Mungkin publik over generalize, namun publik juga tidak bisa
disalahkan. Ekspektasi publik terhadap dunia politik dan para politisi
ini begitu besar. Karena itu tidaklah salah bila hedonisme yang
menjangkiti para politisi tersebut membuat publik merasa dibodohi dan
dipecundangi. Kasihan memang orang yang masuk dunia politik. Tak semua
politisi itu yang busuk, pasti ada yang berhati bening dan berjiwa
waras. Namun karena dunia politik adalah dunia tawar menawar, maka mau
tidak mau, kepentingan publik harus dikesampingkan ketika berbenturan
dengan kepentingan kelompok-partai. Banyak politisi berhati bening
tidak sanggupmenolak "pakem" ini. Karena bagaimanapun juga, ketika
seseorang ingin terjun di dunia politik, maka ia harus siap bergelut
dengan dunia kebusukan. Kalau berhasil, dia akan menjadi politisi yang
disegani kawan maupun lawan. Karena itu sebaiknya dipisahkan saja
antara agama dan politik seperti di Barat. Jelas, terukur dan gentle.
Kalau tidak, kasihan agama yang selalu di"tunggangi" oleh
politisi-politik. Dan (kalau tidak), fenomena "koboy Cina" dan "ceramah
Rhoma Irama", pasti akan bermunculan di berbagai daerah untuk kasus
yang sama.
Politisi
seharusnya tidak menjadi bagian utama dalam membiarkan masyarakat
mempraktekkan pola berpolitik yang merusak, seperti money politic.

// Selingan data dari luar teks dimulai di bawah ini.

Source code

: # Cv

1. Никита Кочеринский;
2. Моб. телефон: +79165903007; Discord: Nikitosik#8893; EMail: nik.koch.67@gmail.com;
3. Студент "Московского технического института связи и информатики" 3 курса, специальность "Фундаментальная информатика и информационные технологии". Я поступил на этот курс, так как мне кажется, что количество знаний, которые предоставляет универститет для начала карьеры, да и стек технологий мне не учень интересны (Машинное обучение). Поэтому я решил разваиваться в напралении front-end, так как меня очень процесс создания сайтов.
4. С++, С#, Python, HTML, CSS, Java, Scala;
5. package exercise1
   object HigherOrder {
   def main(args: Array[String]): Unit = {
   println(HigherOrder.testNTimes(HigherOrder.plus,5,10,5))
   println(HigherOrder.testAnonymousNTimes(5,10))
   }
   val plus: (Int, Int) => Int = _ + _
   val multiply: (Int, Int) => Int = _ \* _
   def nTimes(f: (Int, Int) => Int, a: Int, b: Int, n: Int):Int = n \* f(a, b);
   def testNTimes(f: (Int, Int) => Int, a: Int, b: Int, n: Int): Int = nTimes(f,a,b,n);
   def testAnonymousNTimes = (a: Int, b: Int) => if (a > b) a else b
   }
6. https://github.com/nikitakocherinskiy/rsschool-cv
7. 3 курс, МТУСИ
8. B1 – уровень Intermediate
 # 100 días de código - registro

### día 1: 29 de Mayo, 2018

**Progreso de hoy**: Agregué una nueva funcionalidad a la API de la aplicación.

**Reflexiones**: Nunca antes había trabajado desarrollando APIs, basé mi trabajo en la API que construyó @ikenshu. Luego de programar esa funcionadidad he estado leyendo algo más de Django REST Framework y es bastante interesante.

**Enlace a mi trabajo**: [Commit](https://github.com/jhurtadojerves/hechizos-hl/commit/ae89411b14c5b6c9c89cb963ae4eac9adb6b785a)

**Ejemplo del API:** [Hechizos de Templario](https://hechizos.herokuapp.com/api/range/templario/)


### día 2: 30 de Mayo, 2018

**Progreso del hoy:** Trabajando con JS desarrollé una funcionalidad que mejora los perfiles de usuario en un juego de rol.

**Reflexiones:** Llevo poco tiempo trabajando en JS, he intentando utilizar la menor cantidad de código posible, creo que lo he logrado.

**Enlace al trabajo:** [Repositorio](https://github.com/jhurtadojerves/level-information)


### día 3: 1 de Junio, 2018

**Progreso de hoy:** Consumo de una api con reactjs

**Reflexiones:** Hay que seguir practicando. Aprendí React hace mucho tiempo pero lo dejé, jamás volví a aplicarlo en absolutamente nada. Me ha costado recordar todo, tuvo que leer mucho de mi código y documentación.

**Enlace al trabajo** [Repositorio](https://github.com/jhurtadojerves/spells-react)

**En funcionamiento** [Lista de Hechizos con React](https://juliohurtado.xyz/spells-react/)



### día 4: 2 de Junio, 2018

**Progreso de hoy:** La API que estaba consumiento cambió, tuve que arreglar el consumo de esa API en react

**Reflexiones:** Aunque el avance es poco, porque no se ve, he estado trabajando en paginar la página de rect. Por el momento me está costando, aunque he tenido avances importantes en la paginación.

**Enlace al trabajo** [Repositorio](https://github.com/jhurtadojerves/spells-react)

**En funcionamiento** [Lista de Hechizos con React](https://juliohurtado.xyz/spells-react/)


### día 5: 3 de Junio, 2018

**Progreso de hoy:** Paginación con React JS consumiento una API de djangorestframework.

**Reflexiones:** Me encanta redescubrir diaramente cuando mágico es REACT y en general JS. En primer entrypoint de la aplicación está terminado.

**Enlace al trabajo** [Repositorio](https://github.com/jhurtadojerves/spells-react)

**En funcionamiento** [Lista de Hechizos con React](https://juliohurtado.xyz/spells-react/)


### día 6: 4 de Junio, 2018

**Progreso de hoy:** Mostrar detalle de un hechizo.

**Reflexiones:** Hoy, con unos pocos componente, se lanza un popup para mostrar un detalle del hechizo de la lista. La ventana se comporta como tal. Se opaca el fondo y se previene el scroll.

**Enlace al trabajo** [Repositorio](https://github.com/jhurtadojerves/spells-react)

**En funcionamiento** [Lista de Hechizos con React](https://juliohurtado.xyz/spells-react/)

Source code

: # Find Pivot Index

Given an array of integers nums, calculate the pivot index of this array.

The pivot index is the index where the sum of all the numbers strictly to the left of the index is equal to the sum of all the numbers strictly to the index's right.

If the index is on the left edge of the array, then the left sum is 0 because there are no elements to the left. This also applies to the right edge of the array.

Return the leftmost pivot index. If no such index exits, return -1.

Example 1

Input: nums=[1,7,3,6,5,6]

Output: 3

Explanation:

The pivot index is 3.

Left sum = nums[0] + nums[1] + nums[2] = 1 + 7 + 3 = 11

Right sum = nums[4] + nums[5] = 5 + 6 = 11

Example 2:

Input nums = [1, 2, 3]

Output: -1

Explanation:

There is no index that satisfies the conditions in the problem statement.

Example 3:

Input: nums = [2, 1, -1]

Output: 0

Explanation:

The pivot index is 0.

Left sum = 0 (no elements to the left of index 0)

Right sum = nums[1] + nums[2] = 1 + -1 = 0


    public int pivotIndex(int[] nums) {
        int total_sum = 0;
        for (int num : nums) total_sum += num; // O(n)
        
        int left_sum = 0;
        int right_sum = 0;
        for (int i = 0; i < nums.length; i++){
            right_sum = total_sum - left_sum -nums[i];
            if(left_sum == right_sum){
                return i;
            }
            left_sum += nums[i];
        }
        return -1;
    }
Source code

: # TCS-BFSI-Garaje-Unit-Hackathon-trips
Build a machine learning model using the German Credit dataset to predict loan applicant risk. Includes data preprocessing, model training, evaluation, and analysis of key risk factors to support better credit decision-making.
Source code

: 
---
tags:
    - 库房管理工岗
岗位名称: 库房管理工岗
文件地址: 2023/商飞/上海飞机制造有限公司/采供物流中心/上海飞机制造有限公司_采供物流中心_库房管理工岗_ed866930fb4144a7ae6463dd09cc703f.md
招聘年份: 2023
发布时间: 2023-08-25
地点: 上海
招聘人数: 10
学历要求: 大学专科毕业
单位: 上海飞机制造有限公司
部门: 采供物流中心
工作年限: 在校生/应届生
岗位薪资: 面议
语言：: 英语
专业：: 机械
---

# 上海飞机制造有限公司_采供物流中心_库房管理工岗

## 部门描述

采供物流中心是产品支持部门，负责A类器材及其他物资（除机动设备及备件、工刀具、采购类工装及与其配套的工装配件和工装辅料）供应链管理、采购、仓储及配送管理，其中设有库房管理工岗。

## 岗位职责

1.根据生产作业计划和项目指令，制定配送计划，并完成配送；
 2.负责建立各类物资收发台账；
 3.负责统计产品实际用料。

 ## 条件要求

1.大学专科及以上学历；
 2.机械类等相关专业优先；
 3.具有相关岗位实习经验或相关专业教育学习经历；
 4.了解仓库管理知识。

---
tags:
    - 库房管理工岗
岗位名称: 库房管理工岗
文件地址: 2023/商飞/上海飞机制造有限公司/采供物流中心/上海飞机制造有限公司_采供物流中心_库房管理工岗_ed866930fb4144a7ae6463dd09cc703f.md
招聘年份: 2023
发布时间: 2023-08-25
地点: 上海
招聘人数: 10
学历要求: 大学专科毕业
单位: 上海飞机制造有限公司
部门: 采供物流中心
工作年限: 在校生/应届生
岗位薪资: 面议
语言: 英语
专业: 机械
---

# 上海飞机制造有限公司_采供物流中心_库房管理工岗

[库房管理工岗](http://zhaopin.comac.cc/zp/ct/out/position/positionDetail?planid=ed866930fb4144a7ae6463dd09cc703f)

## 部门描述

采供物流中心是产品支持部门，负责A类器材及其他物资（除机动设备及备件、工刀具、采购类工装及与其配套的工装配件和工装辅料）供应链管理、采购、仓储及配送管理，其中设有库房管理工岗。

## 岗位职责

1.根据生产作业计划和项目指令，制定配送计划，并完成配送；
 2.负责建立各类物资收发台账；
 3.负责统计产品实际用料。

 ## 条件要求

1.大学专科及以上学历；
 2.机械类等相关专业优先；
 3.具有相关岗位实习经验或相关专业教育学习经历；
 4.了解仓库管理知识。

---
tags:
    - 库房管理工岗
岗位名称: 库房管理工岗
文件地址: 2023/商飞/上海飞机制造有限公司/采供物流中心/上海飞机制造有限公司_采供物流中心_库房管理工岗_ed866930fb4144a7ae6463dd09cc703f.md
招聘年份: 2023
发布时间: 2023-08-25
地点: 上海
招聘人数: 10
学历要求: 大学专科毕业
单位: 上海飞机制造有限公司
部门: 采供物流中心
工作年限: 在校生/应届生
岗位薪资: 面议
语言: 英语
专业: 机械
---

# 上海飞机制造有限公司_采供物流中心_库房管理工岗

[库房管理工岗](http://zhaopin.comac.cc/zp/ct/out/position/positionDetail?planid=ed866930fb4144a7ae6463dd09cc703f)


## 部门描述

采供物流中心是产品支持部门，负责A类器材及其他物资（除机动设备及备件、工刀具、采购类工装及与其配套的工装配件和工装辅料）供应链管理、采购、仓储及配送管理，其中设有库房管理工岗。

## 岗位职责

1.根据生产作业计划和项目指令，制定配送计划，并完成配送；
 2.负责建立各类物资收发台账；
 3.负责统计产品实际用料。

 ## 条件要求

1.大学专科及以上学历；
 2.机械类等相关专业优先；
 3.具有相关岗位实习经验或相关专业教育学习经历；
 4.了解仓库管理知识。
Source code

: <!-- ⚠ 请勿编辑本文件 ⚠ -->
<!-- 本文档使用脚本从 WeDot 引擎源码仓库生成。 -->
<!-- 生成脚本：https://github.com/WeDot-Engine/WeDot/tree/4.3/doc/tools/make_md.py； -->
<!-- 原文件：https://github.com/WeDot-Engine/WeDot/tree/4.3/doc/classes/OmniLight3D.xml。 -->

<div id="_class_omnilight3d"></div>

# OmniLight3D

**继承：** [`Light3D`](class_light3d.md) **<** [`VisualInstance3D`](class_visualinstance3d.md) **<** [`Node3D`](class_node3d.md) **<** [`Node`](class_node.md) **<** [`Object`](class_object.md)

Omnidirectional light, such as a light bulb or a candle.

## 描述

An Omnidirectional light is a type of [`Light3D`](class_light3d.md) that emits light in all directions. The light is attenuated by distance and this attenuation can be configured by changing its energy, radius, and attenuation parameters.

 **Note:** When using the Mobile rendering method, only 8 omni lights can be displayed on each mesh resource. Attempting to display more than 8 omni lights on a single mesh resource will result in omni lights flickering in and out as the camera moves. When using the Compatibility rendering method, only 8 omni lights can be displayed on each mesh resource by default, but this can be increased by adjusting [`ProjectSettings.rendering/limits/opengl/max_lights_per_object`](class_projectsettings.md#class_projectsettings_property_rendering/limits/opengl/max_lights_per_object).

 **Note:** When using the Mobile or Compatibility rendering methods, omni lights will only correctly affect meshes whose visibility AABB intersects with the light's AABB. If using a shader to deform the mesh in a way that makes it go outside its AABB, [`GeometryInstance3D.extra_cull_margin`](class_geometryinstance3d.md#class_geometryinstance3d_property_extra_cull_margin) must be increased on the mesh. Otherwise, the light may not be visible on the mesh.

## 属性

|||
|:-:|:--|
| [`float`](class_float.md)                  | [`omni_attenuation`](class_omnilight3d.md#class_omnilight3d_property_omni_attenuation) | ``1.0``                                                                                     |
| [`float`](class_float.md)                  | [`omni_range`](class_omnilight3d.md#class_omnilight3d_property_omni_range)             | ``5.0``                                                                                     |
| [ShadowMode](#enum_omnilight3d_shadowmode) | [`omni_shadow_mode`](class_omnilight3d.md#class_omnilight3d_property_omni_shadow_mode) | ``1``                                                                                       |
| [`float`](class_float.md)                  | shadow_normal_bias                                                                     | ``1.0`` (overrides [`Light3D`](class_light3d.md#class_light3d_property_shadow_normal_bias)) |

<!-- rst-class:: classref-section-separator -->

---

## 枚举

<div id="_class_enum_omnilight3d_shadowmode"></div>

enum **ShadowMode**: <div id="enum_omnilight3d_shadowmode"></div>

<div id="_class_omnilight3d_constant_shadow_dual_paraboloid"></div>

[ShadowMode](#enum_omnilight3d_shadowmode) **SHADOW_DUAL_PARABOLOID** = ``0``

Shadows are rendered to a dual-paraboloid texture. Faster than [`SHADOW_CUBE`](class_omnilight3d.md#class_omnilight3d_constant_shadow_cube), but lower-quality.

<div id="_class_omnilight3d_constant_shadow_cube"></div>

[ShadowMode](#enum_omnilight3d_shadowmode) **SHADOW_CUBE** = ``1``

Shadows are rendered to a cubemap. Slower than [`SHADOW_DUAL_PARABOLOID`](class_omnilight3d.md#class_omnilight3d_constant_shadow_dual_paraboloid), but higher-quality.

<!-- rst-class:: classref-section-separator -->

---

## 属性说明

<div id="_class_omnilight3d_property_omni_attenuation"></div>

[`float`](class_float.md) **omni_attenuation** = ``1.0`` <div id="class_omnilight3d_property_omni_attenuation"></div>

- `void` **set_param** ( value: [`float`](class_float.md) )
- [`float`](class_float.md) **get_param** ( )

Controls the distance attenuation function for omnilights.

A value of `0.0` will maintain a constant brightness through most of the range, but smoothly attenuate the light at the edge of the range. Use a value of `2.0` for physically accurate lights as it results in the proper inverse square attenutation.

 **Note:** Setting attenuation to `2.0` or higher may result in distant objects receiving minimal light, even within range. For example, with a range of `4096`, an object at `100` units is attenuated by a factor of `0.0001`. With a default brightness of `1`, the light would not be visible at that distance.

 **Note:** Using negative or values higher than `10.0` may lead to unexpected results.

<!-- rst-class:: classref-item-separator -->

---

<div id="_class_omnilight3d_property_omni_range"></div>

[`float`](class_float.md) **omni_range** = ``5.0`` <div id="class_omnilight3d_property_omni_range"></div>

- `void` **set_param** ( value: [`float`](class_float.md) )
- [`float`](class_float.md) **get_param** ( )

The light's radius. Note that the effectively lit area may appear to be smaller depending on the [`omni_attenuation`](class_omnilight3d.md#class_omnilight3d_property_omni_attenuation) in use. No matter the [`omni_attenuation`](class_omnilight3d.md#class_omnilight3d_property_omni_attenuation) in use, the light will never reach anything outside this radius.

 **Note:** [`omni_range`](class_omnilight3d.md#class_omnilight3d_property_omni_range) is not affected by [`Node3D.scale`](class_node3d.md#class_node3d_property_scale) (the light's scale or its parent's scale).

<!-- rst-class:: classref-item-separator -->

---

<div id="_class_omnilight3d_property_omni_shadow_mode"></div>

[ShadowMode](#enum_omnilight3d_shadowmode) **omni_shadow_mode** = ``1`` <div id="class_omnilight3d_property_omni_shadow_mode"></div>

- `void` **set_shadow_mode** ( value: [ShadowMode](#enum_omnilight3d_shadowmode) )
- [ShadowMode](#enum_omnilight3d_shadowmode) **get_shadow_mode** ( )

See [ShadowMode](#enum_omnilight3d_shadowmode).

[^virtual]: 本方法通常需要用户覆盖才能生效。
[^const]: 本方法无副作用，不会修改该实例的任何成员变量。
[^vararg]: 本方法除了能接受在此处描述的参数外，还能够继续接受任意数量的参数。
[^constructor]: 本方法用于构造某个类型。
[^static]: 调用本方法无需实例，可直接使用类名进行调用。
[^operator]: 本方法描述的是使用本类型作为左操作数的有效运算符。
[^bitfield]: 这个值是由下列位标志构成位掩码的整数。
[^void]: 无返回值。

Praktek jual beli suara hanya akan menjauhkan cita-cita indonesia
menjadi lebih baik. Seorang calon yang menangnya dengan cara membayar,
pasti yang dipikirkan pertama kali bagaimana mengembalikan modalnya,
bukan bagaimana memperbaiki nasib rakyatnya. Politisi yang ingin
memperbaiki negeri ini dengan setulus hati, agar tak mengajari rakyat
dengan politik transaksional. Karena itu pula, masih "segar" dalam
ingatan kita bagaimana Majelis Ulama Indonesia (pernah tahun 2009,
walau tak jadi) yang berencana mengeluarkan fatwa haram Golput,
idealnya justru mengeluarkan fatwa super "haram" bagi masyarakat untuk
memilih politisi bermasalah dan mempraktekkan politik transaksional.
Saya rasa, itu jauh lebih mendidik dan memiliki pengaruh besar dalam
meniti harapan Indonesia yang lebih baik. Bagaimanapun juga, harapan
ini harus terus kita pelihara .... sebagaimana halnya, konsep Indonesia
masih terus ada di hati masyarakat kecil, walau fungsi dan peran sebuah
negara yang bernama Indonesia tersebut, teramat kecil mereka rasakan !!